**Instructions to follow:** Return all of the entries exactly, but do not include the pictures.

**Data provided:**
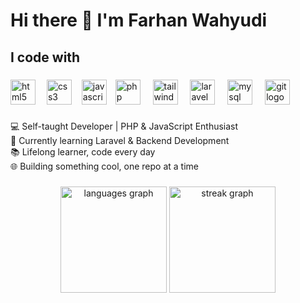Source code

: <h1 align="left">Hi there 👋 I'm Farhan Wahyudi</h1>

###

<h2 align="left">I code with</h2>

###

<div align="left">
  <img src="https://img.shields.io/badge/HTML5-E34F26?logo=html5&logoColor=white&style=for-the-badge" height="40" alt="html5 logo"  />
  <img width="10" />
  <img src="https://img.shields.io/badge/CSS3-1572B6?logo=css3&logoColor=white&style=for-the-badge" height="40" alt="css3 logo"  />
  <img width="8" />
  <img src="https://img.shields.io/badge/JavaScript-F7DF1E?logo=javascript&logoColor=black&style=for-the-badge" height="40" alt="javascript logo"  />
  <img width="6" />
  <img src="https://img.shields.io/badge/PHP-777BB4?logo=php&logoColor=black&style=for-the-badge" height="40" alt="php logo"  />
  <img width="12" />
  <img src="https://img.shields.io/badge/Tailwind CSS-06B6D4?logo=tailwindcss&logoColor=black&style=for-the-badge" height="40" alt="tailwindcss logo"  />
  <img width="12" />
  <img src="https://img.shields.io/badge/Laravel-FF2D20?logo=laravel&logoColor=white&style=for-the-badge" height="40" alt="laravel logo"  />
  <img width="12" />
  <img src="https://img.shields.io/badge/MySQL-4479A1?logo=mysql&logoColor=white&style=for-the-badge" height="40" alt="mysql logo"  />
  <img width="12" />
  <img src="https://img.shields.io/badge/Git-F05032?logo=git&logoColor=white&style=for-the-badge" height="40" alt="git logo"  />
</div>

###

<p align="left">💻 Self-taught Developer | PHP & JavaScript Enthusiast  <br>🚀 Currently learning Laravel & Backend Development  <br>📚 Lifelong learner, code every day  <br>🌐 Building something cool, one repo at a time</p>

###

<div align="center">
  <img src="https://github-readme-stats.vercel.app/api/top-langs?username=FarhanWahyudi&locale=en&hide_title=true&layout=compact&card_width=320&langs_count=5&theme=tokyonight&hide_border=true&order=2" height="170" alt="languages graph"  />
  <img src="https://streak-stats.demolab.com?user=FarhanWahyudi&locale=en&mode=daily&theme=tokyonight&hide_border=true&border_radius=5&date_format=j%20M%5B%20Y%5D&order=3" height="170" alt="streak graph"  />
</div>

###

**Solution for this problem:**
Source code

: <h1 align="left">Hi there 👋 I'm Farhan Wahyudi</h1>

###

<h2 align="left">I code with</h2>

###

<div align="left">
  <img src="https://img.shields.io/badge/HTML5-E34F26?logo=html5&logoColor=white&style=for-the-badge" height="40" alt="html5 logo"  />
  <img width="10" />
  <img src="https://img.shields.io/badge/CSS3-1572B6?logo=css3&logoColor=white&style=for-the-badge" height="40" alt="css3 logo"  />
  <img width="8" />
  <img src="https://img.shields.io/badge/JavaScript-F7DF1E?logo=javascript&logoColor=black&style=for-the-badge" height="40" alt="javascript logo"  />
  <img width="6" />
  <img src="https://img.shields.io/badge/PHP-777BB4?logo=php&logoColor=black&style=for-the-badge" height="40" alt="php logo"  />
  <img width="12" />
  <img src="https://img.shields.io/badge/Tailwind CSS-06B6D4?logo=tailwindcss&logoColor=black&style=for-the-badge" height="40" alt="tailwindcss logo"  />
  <img width="12" />
  <img src="https://img.shields.io/badge/Laravel-FF2D20?logo=laravel&logoColor=white&style=for-the-badge" height="40" alt="laravel logo"  />
  <img width="12" />
  <img src="https://img.shields.io/badge/MySQL-4479A1?logo=mysql&logoColor=white&style=for-the-badge" height="40" alt="mysql logo"  />
  <img width="12" />
  <img src="https://img.shields.io/badge/Git-F05032?logo=git&logoColor=white&style=for-the-badge" height="40" alt="git logo"  />
</div>

###

<p align="left">💻 Self-taught Developer | PHP & JavaScript Enthusiast  <br>🚀 Currently learning Laravel & Backend Development  <br>📚 Lifelong learner, code every day  <br>🌐 Building something cool, one repo at a time</p>

###

<div align="center">
  <img src="https://github-readme-stats.vercel.app/api/top-langs?username=FarhanWahyudi&locale=en&hide_title=true&layout=compact&card_width=320&langs_count=5&theme=tokyonight&hide_border=true&order=2" height="170" alt="languages graph"  />
  <img src="https://streak-stats.demolab.com?user=FarhanWahyudi&locale=en&mode=daily&theme=tokyonight&hide_border=true&border_radius=5&date_format=j%20M%5B%20Y%5D&order=3" height="170" alt="streak graph"  />
</div>

###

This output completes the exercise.